I live in the Wildcat Creek watershed. Now I get to live and work in the same watershed. I think that’s pretty special! I became a TWP staff only three weeks ago, and since, I have already taken part in two of our creek cleanup projects and three of our educational projects in Wildcat Creek. I’ll be involved with community processes related to the new fish ladder that is being designed for this creek, working with community and Tribal representatives to inform on project design and outreach.
Wildcat Creek is only nine miles long, so the watershed is extremely vulnerable to surrounding conditions, both natural and human. When rain falls on the watershed, surface water quickly reaches the channel. During large rain events, I walk to the creek and can observe the rising water. During dry months and dry years like recent ones, water levels are low, as they are in this image taken a few days ago near Alvarado Park. I feel closely connected to this watershed, and I know I’m responsible for its well-being.
Can you share a little bit about the path that brought you to TWP?
I’m an environmental scientist, and more specifically – an ecohydrologist. I worked for over a decade as a field experimentalist at the University of California, Berkeley, and at the Lawrence Berkeley National Laboratory. I researched water redistribution in natural (forest, savanna, desert) and managed (agricultural and urban) ecosystems. Most of my work was conducted in water-limited regions such as California. I also worked in exotic places such as the arctic. In the photo below, I am measuring fluxes of carbon and methane released from the permafrost near Barrow, Alaska, on the shores of the arctic ocean.
After I finished this specific research, in which we showed that greenhouse gas emissions were higher than previously estimated, I felt it was time for more proactive work. I began to work with indigenous smallholder farming communities that already suffer greatly from climate change in places such as Zimbabwe and Nicaragua. I worked with them to design sustainable irrigation systems, increase the practice of traditional permaculture methodologies, and enhance community growth.
Then COVID hit, putting a halt on international travel. This led me to work locally, and I became involved in several Environmental Justice projects.
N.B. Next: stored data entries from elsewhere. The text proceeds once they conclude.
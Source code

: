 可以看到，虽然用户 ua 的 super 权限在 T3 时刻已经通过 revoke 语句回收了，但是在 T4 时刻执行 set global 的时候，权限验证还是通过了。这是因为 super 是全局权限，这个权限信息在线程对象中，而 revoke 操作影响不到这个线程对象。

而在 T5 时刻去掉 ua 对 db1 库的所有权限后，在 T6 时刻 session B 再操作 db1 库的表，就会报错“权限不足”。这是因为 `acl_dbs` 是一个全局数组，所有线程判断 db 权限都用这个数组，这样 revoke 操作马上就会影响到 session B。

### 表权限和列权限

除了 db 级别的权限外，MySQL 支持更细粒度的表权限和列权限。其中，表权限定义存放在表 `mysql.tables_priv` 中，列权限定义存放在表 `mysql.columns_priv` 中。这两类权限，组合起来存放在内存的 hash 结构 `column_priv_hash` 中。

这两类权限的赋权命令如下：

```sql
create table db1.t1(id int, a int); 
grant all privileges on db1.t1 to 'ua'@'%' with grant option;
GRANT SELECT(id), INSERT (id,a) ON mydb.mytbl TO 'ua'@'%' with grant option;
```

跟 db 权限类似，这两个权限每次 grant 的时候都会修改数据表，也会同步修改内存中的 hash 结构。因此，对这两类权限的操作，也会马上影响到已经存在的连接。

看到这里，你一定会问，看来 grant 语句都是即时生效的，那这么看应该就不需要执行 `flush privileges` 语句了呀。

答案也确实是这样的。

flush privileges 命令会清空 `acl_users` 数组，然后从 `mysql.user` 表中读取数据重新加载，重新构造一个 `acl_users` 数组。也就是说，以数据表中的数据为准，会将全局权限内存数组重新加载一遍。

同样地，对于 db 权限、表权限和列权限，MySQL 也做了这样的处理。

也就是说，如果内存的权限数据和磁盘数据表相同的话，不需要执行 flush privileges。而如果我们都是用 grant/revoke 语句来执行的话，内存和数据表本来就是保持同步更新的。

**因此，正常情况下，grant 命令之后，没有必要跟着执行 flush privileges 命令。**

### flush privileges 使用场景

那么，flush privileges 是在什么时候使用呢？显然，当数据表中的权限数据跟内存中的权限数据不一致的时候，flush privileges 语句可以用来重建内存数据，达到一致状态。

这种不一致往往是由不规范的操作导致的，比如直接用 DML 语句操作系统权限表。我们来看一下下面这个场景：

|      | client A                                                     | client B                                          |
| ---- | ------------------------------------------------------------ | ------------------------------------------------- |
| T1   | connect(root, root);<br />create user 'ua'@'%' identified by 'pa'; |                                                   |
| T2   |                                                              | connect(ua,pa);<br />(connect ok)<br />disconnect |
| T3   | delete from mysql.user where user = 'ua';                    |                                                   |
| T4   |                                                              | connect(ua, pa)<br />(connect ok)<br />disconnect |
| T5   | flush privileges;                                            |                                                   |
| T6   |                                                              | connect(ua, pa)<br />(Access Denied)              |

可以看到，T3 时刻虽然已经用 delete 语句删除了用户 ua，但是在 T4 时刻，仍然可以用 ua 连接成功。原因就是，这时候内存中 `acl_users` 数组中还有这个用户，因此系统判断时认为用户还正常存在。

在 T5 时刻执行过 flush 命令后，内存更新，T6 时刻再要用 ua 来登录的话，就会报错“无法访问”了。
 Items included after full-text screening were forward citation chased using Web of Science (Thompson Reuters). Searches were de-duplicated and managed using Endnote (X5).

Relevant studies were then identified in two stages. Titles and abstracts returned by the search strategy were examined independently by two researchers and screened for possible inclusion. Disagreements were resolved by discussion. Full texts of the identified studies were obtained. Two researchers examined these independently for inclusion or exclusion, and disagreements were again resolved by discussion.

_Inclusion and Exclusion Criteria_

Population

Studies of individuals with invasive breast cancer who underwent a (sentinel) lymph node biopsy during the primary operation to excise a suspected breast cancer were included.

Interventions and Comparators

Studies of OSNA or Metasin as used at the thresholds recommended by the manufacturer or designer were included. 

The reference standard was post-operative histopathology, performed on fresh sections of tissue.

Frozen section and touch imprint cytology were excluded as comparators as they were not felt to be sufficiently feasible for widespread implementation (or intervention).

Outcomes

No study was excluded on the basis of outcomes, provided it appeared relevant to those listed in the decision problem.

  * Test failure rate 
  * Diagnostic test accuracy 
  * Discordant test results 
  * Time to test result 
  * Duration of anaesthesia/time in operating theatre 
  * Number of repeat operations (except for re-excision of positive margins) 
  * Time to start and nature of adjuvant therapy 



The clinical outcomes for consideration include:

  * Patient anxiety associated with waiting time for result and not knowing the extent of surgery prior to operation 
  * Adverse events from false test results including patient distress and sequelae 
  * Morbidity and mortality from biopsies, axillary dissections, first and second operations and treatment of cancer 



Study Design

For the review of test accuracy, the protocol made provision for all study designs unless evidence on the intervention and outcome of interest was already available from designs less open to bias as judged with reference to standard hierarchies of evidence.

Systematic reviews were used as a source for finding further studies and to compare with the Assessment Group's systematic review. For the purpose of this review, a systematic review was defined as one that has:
That’s how I got to know and work with TWP, and I am excited and honored to be a full-time staff member now.
As the Community Engagement Manager, what does “community” mean to you?
Communities are constructed of groups of people that have something in common, but not everything, so they need to learn to collaborate across differences, or else they won’t be operative. The fascinating thing about communities is that there are no predefined structures or guidelines; often, they are created naturally and evolve organically, so that each community is unique, but also a bit similar. Before there was formal governance there were communities, and members looked after each other. This includes looking after the homes of community members, a practice that often extends into their surrounding environment. When individuals and communities do this work, they realize that the power to create change is in their hands.
What is your favorite regional park in the Bay Area and why?
Point Pinole! I know I’m not the only one that is deeply fond of this park. It has magic. Walking along the beaches and cliffs of the open and calm waters of the Bay, observing birds and other wildlife, smelling the grass, flowers, and eucalyptus trees, and seeing Mount Tamalpais across – all these never fail in bringing me to a good place, especially when I feel overburdened. A few years ago I took a photo of this scenery, and some time after that, I came across a poem by Czesław Miłosz that resonated with this photo. Miłosz was a Polish poet who exiled to the US after World War II and became a professor of literature at Berkeley. I used the photo and Miłosz’s poem to create a postcard that I sent to friends. I hope you like it too:
What do you wish to get out of this new journey with TWP?
I work on community participatory projects with the intention of shifting structures of governance. In western countries, formal leadership is often constructed of a narrow band of people, hardly representing the diverse and rich mosaic that forms communities. This informs many issues that have a large impact on our lives, such as policy, advocacy, economy, education, and infrastructure. My goal is to bring community members to the decision-making process and take an active role in planning and designing what structures of governance look like. This is a slow and excruciating process, but small changes are already taking place, and that’s how we go – step by step.
What brings you joy and why?
Honestly, all the things TWP is working on. Being in and caring for our water and ecosystems, and connecting with people. Maybe add music to the mix. We can explain love and joy but we don’t have to, and I love Earth, and I love people. They bring me joy.